Onset of Magnetic Order in Strongly-Correlated Systems from ab initio Electronic Structure Calculations: Application to Transition Metal Oxides

TL;DR

This paper presents an ab initio method combining spin density functional theory and a disordered local moment approach to predict magnetic ordering in strongly-correlated transition metal oxides at finite temperatures.

Contribution

It introduces a self-interaction corrected local spin density functional within the KKR method for finite temperature magnetism without fitting to effective models.

Findings

Reproduces experimental magnetic ordering tendencies

Qualitative trend in ordering temperatures captured

Large insulating gap persists across magnetic transition

Abstract

We describe an ab initio theory of finite temperature magnetism in strongly-correlated electron systems.

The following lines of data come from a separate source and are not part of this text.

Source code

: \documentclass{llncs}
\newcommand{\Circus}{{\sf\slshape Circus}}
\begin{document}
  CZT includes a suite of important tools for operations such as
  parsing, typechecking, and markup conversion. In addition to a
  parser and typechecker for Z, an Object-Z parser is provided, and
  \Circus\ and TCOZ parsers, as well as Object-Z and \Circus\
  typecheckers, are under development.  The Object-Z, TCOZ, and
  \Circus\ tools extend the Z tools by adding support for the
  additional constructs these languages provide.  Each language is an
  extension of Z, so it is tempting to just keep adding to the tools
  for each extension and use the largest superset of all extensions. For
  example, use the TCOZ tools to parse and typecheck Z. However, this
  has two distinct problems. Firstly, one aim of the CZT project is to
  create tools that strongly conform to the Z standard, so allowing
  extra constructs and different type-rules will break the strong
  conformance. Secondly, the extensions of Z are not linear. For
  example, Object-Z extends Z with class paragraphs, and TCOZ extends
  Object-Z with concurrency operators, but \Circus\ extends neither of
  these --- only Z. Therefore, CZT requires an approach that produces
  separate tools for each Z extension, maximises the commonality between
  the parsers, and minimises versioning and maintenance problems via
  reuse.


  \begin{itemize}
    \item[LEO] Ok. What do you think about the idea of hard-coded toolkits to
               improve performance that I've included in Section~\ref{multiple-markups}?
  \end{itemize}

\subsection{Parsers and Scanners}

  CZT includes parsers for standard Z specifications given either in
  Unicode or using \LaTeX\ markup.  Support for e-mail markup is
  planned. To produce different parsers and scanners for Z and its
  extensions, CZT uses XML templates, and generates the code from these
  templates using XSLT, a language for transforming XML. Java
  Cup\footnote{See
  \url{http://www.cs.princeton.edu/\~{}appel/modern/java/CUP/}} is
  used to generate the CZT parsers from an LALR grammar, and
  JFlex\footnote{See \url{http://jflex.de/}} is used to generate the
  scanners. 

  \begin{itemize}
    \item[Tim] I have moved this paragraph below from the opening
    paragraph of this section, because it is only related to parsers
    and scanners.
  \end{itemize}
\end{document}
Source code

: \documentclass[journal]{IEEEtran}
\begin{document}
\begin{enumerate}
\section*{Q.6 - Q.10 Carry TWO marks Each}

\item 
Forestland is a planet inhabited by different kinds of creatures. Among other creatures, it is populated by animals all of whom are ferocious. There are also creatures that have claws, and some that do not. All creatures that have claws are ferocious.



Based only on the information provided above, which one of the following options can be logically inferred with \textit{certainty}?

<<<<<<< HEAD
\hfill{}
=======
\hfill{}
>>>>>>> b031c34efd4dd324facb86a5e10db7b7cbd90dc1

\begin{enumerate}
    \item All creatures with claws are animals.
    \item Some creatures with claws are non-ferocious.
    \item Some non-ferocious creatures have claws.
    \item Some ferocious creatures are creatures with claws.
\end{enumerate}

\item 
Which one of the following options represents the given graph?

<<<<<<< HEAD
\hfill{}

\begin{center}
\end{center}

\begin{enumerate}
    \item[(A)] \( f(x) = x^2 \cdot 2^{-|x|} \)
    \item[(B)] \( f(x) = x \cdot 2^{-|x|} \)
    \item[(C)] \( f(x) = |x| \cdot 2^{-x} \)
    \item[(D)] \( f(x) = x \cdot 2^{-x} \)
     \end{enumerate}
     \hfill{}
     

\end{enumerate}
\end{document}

The formalism is based on spin density functional theory, with a self-interaction corrected local spin density approximation (SIC-LSDA). The self-interaction correction is implemented locally, within the KKR multiple-scattering method. Thermally induced magnetic fluctuations are treated using a mean-field `disordered local moment' (DLM) approach and at no stage is there a fitting to an effective Heisenberg model. We apply the theory to the 3d transition metal oxides, where our calculations reproduce the experimental ordering tendencies, as well as the qualitative trend in ordering temperatures. We find a large insulating gap in the paramagnetic state which hardly changes with the onset of magnetic order.